*** Opening Data records ***

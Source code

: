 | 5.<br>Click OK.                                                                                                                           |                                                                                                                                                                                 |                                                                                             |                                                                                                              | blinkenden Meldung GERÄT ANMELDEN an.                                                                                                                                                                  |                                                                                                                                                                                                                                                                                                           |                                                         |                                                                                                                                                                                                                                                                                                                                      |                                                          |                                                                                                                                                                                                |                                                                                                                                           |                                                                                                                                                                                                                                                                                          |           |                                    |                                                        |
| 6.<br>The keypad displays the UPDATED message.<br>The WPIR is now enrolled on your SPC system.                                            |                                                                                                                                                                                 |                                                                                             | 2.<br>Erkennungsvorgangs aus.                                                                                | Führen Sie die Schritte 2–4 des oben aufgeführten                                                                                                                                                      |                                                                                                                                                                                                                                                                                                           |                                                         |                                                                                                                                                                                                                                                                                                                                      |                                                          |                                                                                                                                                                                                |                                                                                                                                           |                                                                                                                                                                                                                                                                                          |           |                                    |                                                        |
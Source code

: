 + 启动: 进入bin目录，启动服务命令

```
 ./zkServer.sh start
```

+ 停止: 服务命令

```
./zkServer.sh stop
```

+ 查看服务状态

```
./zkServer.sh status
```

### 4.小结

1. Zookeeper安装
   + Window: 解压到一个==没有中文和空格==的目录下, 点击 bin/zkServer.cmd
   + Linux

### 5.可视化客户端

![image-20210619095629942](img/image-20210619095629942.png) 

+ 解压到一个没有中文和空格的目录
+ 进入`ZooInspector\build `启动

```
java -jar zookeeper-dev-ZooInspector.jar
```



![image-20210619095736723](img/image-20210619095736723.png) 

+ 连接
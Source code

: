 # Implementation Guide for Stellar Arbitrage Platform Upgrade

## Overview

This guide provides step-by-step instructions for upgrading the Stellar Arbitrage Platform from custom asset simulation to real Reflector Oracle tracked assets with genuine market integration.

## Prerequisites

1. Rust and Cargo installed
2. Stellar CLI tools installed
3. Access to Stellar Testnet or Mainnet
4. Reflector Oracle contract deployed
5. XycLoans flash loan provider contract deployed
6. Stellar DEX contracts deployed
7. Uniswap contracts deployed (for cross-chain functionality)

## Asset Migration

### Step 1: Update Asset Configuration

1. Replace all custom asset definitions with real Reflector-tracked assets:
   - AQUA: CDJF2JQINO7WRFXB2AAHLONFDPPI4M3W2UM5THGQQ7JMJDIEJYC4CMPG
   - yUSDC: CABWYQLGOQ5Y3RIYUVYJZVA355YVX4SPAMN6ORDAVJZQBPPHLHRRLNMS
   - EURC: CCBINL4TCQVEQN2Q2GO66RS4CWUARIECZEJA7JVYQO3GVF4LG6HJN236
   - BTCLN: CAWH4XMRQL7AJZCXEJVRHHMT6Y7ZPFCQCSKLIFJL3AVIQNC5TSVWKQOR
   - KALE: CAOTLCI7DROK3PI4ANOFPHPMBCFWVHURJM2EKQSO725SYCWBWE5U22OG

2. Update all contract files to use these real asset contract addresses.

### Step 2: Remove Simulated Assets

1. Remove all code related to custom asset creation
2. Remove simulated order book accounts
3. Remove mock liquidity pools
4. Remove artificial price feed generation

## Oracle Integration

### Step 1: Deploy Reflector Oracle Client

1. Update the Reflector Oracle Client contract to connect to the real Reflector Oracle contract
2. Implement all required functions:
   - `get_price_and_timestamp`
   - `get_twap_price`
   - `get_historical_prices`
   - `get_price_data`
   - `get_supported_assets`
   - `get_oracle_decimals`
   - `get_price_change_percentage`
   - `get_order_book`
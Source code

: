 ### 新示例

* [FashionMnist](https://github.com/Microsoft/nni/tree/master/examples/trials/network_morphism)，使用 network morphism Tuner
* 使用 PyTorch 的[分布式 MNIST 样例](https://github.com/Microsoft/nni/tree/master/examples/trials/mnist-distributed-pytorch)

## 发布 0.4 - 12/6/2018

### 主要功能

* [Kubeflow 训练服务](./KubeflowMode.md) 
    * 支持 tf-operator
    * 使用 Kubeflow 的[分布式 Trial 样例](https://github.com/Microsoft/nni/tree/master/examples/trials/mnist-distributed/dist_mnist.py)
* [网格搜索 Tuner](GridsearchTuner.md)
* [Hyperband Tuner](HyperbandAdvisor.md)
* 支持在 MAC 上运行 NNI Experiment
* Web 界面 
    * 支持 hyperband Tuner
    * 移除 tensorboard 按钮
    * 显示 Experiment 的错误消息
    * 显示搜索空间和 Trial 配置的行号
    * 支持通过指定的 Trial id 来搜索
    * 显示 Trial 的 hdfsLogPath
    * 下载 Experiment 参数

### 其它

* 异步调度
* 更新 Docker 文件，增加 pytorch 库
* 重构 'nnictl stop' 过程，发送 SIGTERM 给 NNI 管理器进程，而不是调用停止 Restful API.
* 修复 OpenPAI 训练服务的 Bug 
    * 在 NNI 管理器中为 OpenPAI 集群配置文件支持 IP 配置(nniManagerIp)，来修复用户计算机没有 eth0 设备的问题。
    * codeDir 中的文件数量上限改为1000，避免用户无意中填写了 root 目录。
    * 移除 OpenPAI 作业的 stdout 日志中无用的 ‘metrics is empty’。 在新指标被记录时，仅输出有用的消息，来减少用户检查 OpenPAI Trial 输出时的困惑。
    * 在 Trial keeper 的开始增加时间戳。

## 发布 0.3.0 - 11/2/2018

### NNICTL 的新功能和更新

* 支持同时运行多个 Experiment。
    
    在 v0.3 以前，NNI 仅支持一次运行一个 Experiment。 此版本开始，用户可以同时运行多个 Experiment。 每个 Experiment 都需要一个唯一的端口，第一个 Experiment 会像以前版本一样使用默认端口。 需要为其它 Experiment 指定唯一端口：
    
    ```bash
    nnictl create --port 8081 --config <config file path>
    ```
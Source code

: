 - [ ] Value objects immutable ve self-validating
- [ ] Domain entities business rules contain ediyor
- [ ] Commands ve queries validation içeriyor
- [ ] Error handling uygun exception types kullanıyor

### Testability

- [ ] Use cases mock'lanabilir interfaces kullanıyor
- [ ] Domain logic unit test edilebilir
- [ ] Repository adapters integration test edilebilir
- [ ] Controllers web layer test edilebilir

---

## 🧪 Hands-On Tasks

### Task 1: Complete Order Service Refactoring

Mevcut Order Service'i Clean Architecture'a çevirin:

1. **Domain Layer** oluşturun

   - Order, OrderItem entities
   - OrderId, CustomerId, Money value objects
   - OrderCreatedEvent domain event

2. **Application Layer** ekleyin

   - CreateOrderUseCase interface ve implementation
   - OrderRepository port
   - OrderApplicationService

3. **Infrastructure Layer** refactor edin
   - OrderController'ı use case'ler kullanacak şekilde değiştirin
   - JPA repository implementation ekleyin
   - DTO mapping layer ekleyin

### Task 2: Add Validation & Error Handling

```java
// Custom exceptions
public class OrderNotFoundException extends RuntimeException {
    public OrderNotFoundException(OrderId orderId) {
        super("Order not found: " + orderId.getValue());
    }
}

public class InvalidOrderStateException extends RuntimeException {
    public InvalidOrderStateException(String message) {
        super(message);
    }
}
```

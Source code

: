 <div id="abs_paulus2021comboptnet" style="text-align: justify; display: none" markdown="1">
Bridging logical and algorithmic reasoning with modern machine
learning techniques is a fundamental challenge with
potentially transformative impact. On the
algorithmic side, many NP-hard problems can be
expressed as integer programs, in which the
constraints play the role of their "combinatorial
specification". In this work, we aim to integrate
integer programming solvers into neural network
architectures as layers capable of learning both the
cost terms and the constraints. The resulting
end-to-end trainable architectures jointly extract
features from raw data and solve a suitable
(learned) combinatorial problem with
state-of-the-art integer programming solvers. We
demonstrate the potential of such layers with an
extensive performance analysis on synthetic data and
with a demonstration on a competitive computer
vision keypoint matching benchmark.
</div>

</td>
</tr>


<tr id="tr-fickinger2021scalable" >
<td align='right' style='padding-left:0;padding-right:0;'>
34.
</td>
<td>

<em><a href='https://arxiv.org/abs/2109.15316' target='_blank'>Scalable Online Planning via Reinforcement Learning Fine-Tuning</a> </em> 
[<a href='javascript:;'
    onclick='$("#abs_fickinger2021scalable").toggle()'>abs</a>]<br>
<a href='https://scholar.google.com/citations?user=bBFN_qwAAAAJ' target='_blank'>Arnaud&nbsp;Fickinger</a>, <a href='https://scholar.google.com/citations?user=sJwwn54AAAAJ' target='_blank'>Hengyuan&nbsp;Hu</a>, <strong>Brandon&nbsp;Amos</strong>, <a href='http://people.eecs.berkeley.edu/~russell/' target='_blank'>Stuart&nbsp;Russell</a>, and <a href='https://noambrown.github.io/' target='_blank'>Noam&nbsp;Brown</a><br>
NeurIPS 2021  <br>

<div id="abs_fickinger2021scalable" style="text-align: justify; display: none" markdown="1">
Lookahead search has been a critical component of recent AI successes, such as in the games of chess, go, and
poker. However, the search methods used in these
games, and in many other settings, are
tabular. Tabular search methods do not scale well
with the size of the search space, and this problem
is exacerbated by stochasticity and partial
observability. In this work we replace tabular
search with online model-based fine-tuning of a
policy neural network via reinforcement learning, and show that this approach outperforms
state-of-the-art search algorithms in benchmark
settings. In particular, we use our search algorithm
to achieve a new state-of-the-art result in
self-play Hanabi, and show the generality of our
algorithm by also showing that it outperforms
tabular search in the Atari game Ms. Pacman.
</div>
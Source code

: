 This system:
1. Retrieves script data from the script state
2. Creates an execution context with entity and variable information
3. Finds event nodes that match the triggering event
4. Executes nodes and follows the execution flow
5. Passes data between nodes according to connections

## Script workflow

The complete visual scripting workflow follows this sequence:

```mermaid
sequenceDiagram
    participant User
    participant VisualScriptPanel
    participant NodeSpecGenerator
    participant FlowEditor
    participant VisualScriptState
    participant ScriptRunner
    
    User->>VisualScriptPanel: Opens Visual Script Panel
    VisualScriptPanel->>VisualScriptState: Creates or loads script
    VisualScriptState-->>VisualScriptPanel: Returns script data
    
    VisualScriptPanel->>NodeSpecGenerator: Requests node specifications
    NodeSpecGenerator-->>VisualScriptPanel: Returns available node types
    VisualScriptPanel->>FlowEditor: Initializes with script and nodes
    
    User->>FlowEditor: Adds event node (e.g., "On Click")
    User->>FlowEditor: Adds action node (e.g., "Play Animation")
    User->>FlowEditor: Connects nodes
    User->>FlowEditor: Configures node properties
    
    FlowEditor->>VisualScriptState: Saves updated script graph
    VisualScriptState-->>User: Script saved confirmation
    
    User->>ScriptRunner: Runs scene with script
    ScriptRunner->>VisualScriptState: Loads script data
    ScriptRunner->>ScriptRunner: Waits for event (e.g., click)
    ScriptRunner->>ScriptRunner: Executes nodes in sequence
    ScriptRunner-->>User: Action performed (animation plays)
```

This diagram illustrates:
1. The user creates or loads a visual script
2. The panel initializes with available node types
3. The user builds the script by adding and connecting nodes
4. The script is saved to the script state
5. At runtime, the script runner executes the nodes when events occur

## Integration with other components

*** Closing Data records ***

- Instructions to follow:
Using the material above, gather every line that includes "Error".

- Solution to the problem:
- [ ] Error handling uygun exception types kullanıyor
### Task 2: Add Validation & Error Handling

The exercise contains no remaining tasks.